> Work task
Repeat the entries below in full, with every character unchanged.

# # # #

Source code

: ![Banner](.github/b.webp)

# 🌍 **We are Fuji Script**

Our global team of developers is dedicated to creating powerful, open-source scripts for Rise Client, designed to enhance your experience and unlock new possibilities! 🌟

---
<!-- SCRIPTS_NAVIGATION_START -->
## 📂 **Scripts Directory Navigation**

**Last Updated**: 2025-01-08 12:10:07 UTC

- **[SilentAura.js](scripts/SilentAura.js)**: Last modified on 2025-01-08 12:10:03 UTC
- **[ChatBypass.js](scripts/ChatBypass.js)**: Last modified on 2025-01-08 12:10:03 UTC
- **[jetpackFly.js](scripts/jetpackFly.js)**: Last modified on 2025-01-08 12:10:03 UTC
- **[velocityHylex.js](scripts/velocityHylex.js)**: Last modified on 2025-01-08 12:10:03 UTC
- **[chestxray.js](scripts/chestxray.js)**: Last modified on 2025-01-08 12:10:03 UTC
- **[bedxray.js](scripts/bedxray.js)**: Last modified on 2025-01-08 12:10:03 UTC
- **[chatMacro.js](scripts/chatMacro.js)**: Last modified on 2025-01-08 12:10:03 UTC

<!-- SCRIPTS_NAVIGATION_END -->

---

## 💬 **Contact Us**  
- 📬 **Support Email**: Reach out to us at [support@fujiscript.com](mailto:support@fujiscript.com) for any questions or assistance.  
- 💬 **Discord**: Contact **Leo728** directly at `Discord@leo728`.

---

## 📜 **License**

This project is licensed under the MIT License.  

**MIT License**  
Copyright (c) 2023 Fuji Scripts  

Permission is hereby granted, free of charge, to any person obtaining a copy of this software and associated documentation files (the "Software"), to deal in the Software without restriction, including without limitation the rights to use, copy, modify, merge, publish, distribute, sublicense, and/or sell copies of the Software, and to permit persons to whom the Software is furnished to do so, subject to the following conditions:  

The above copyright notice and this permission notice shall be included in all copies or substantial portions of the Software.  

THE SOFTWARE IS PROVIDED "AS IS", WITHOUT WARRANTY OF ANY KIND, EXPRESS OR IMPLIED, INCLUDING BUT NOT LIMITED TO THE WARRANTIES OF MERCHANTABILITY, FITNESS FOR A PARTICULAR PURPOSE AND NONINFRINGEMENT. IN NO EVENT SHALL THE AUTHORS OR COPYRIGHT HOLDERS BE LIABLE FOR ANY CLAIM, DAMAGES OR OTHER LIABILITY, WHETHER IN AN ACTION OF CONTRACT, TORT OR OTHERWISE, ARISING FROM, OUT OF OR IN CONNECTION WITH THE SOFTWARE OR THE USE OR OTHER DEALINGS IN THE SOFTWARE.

# # # #

> Task output
Source code

: ![Banner](.github/b.webp)

# 🌍 **We are Fuji Script**

Our global team of developers is dedicated to creating powerful, open-source scripts for Rise Client, designed to enhance your experience and unlock new possibilities! 🌟

---
<!-- SCRIPTS_NAVIGATION_START -->
## 📂 **Scripts Directory Navigation**

**Last Updated**: 2025-01-08 12:10:07 UTC

- **[SilentAura.js](scripts/SilentAura.js)**: Last modified on 2025-01-08 12:10:03 UTC
- **[ChatBypass.js](scripts/ChatBypass.js)**: Last modified on 2025-01-08 12:10:03 UTC
- **[jetpackFly.js](scripts/jetpackFly.js)**: Last modified on 2025-01-08 12:10:03 UTC
- **[velocityHylex.js](scripts/velocityHylex.js)**: Last modified on 2025-01-08 12:10:03 UTC
- **[chestxray.js](scripts/chestxray.js)**: Last modified on 2025-01-08 12:10:03 UTC
- **[bedxray.js](scripts/bedxray.js)**: Last modified on 2025-01-08 12:10:03 UTC
- **[chatMacro.js](scripts/chatMacro.js)**: Last modified on 2025-01-08 12:10:03 UTC

<!-- SCRIPTS_NAVIGATION_END -->

---

## 💬 **Contact Us**  
- 📬 **Support Email**: Reach out to us at [support@fujiscript.com](mailto:support@fujiscript.com) for any questions or assistance.  
- 💬 **Discord**: Contact **Leo728** directly at `Discord@leo728`.

---

## 📜 **License**

This project is licensed under the MIT License.  

**MIT License**  
Copyright (c) 2023 Fuji Scripts  

Permission is hereby granted, free of charge, to any person obtaining a copy of this software and associated documentation files (the "Software"), to deal in the Software without restriction, including without limitation the rights to use, copy, modify, merge, publish, distribute, sublicense, and/or sell copies of the Software, and to permit persons to whom the Software is furnished to do so, subject to the following conditions:  

The above copyright notice and this permission notice shall be included in all copies or substantial portions of the Software.  

THE SOFTWARE IS PROVIDED "AS IS", WITHOUT WARRANTY OF ANY KIND, EXPRESS OR IMPLIED, INCLUDING BUT NOT LIMITED TO THE WARRANTIES OF MERCHANTABILITY, FITNESS FOR A PARTICULAR PURPOSE AND NONINFRINGEMENT. IN NO EVENT SHALL THE AUTHORS OR COPYRIGHT HOLDERS BE LIABLE FOR ANY CLAIM, DAMAGES OR OTHER LIABILITY, WHETHER IN AN ACTION OF CONTRACT, TORT OR OTHERWISE, ARISING FROM, OUT OF OR IN CONNECTION WITH THE SOFTWARE OR THE USE OR OTHER DEALINGS IN THE SOFTWARE.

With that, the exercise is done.